↓↓↓

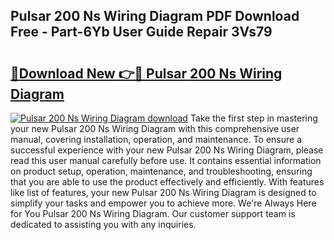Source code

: ## Pulsar 200 Ns Wiring Diagram PDF Download Free - Part-6Yb User Guide Repair 3Vs79

# <h2><a href="http://dfiajmz.blite.top/?on=Pulsar+200+Ns+Wiring+Diagram">🔗Download New 👉🔴 Pulsar 200 Ns Wiring Diagram</a></h2>

[![Pulsar 200 Ns Wiring Diagram download](https://i.imgur.com/lujVjoI.png)](http://dfiajmz.blite.top/?on=Pulsar+200+Ns+Wiring+Diagram)
Take the first step in mastering your new Pulsar 200 Ns Wiring Diagram with this comprehensive user manual, covering installation, operation, and maintenance. To ensure a successful experience with your new Pulsar 200 Ns Wiring Diagram, please read this user manual carefully before use. It contains essential information on product setup, operation, maintenance, and troubleshooting, ensuring that you are able to use the product effectively and efficiently. With features like list of features, your new Pulsar 200 Ns Wiring Diagram is designed to simplify your tasks and empower you to achieve more. We're Always Here for You Pulsar 200 Ns Wiring Diagram. Our customer support team is dedicated to assisting you with any inquiries.
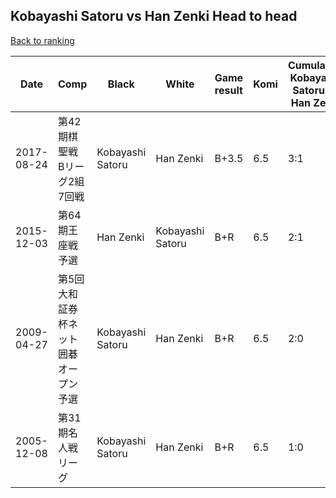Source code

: ## Kobayashi Satoru vs Han Zenki Head to head

[Back to ranking](../../index.md)




| **Date** | **Comp** | **Black** | **White** | **Game result** | **Komi** | **Cumulative Kobayashi Satoru vs Han Zenki** | **Kobayashi Satoru streak** | **Han Zenki streak** | 
| --- | --- | --- | --- | --- | --- | --- | --- | --- |
| 2017-08-24 | 第42期棋聖戦　Bリーグ2組7回戦 | Kobayashi Satoru | Han Zenki | B+3.5 | 6.5 | 3:1 | 1 | 0 | 
| 2015-12-03 | 第64期王座戦予選 | Han Zenki | Kobayashi Satoru | B+R | 6.5 | 2:1 | 0 | 1 | 
| 2009-04-27 | 第5回大和証券杯ネット囲碁オープン予選 | Kobayashi Satoru | Han Zenki | B+R | 6.5 | 2:0 | 2 | 0 | 
| 2005-12-08 | 第31期名人戦リーグ | Kobayashi Satoru | Han Zenki | B+R | 6.5 | 1:0 | 1 | 0 |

↑↑↑

Task requirements:
Take every line above carrying "http" and return it.

Expected answer:
# <h2><a href="http://dfiajmz.blite.top/?on=Pulsar+200+Ns+Wiring+Diagram">🔗Download New 👉🔴 Pulsar 200 Ns Wiring Diagram</a></h2>
[![Pulsar 200 Ns Wiring Diagram download](https://i.imgur.com/lujVjoI.png)](http://dfiajmz.blite.top/?on=Pulsar+200+Ns+Wiring+Diagram)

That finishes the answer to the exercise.